* _WHAT YOU ARE ASKED TO DO_:
Should an entry include a picture, omit the picture and still repeat everything else exactly.
======== INFORMATION ========
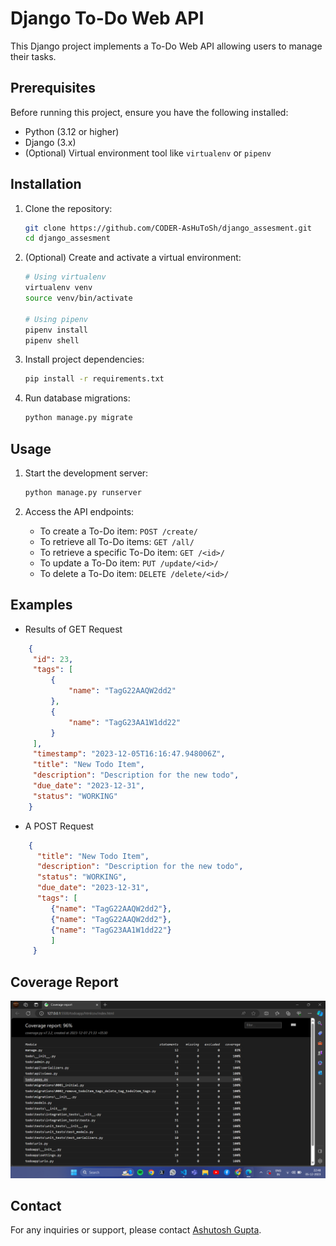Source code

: # Django To-Do Web API

This Django project implements a To-Do Web API allowing users to manage their tasks.

## Prerequisites

Before running this project, ensure you have the following installed:

- Python (3.12 or higher)
- Django (3.x)
- (Optional) Virtual environment tool like `virtualenv` or `pipenv`

## Installation

1. Clone the repository:

   ```bash
   git clone https://github.com/CODER-AsHuToSh/django_assesment.git
   cd django_assesment
   ```

2. (Optional) Create and activate a virtual environment:

   ```bash
   # Using virtualenv
   virtualenv venv
   source venv/bin/activate

   # Using pipenv
   pipenv install
   pipenv shell
   ```

3. Install project dependencies:

   ```bash
   pip install -r requirements.txt
   ```

4. Run database migrations:

   ```bash
   python manage.py migrate
   ```

## Usage

1. Start the development server:

   ```bash
   python manage.py runserver
   ```

2. Access the API endpoints:

   - To create a To-Do item: `POST /create/`
   - To retrieve all To-Do items: `GET /all/`
   - To retrieve a specific To-Do item: `GET /<id>/`
   - To update a To-Do item: `PUT /update/<id>/`
   - To delete a To-Do item: `DELETE /delete/<id>/`


## Examples 
   - Results of GET Request
   ```json
       {
        "id": 23,
        "tags": [
            {
                "name": "TagG22AAQW2dd2"
            },
            {
                "name": "TagG23AA1W1dd22"
            }
        ],
        "timestamp": "2023-12-05T16:16:47.948006Z",
        "title": "New Todo Item",
        "description": "Description for the new todo",
        "due_date": "2023-12-31",
        "status": "WORKING"
       }
   ```
   
   - A POST Request
   ```json
       {
         "title": "New Todo Item",
         "description": "Description for the new todo",
         "status": "WORKING",
         "due_date": "2023-12-31",
         "tags": [
            {"name": "TagG22AAQW2dd2"},
            {"name": "TagG22AAQW2dd2"},
            {"name": "TagG23AA1W1dd22"}
            ]
        }
   ```
## Coverage Report

![Coverage Report Screenshot](ss.png)


## Contact

For any inquiries or support, please contact [Ashutosh Gupta](ashutosh.gupta.civ20@iitbhu.ac.in).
========
* _EXERCISE ANSWER_:
Source code

: # Django To-Do Web API

This Django project implements a To-Do Web API allowing users to manage their tasks.

## Prerequisites

Before running this project, ensure you have the following installed:

- Python (3.12 or higher)
- Django (3.x)
- (Optional) Virtual environment tool like `virtualenv` or `pipenv`

## Installation

1. Clone the repository:

   ```bash
   git clone https://github.com/CODER-AsHuToSh/django_assesment.git
   cd django_assesment
   ```

2. (Optional) Create and activate a virtual environment:

   ```bash
   # Using virtualenv
   virtualenv venv
   source venv/bin/activate

   # Using pipenv
   pipenv install
   pipenv shell
   ```

3. Install project dependencies:

   ```bash
   pip install -r requirements.txt
   ```

4. Run database migrations:

   ```bash
   python manage.py migrate
   ```

## Usage

1. Start the development server:

   ```bash
   python manage.py runserver
   ```

2. Access the API endpoints:

   - To create a To-Do item: `POST /create/`
   - To retrieve all To-Do items: `GET /all/`
   - To retrieve a specific To-Do item: `GET /<id>/`
   - To update a To-Do item: `PUT /update/<id>/`
   - To delete a To-Do item: `DELETE /delete/<id>/`


## Examples 
   - Results of GET Request
   ```json
       {
        "id": 23,
        "tags": [
            {
                "name": "TagG22AAQW2dd2"
            },
            {
                "name": "TagG23AA1W1dd22"
            }
        ],
        "timestamp": "2023-12-05T16:16:47.948006Z",
        "title": "New Todo Item",
        "description": "Description for the new todo",
        "due_date": "2023-12-31",
        "status": "WORKING"
       }
   ```
   
   - A POST Request
   ```json
       {
         "title": "New Todo Item",
         "description": "Description for the new todo",
         "status": "WORKING",
         "due_date": "2023-12-31",
         "tags": [
            {"name": "TagG22AAQW2dd2"},
            {"name": "TagG22AAQW2dd2"},
            {"name": "TagG23AA1W1dd22"}
            ]
        }
   ```
## Coverage Report

![Coverage Report Screenshot](ss.png)


## Contact

For any inquiries or support, please contact [Ashutosh Gupta](ashutosh.gupta.civ20@iitbhu.ac.in).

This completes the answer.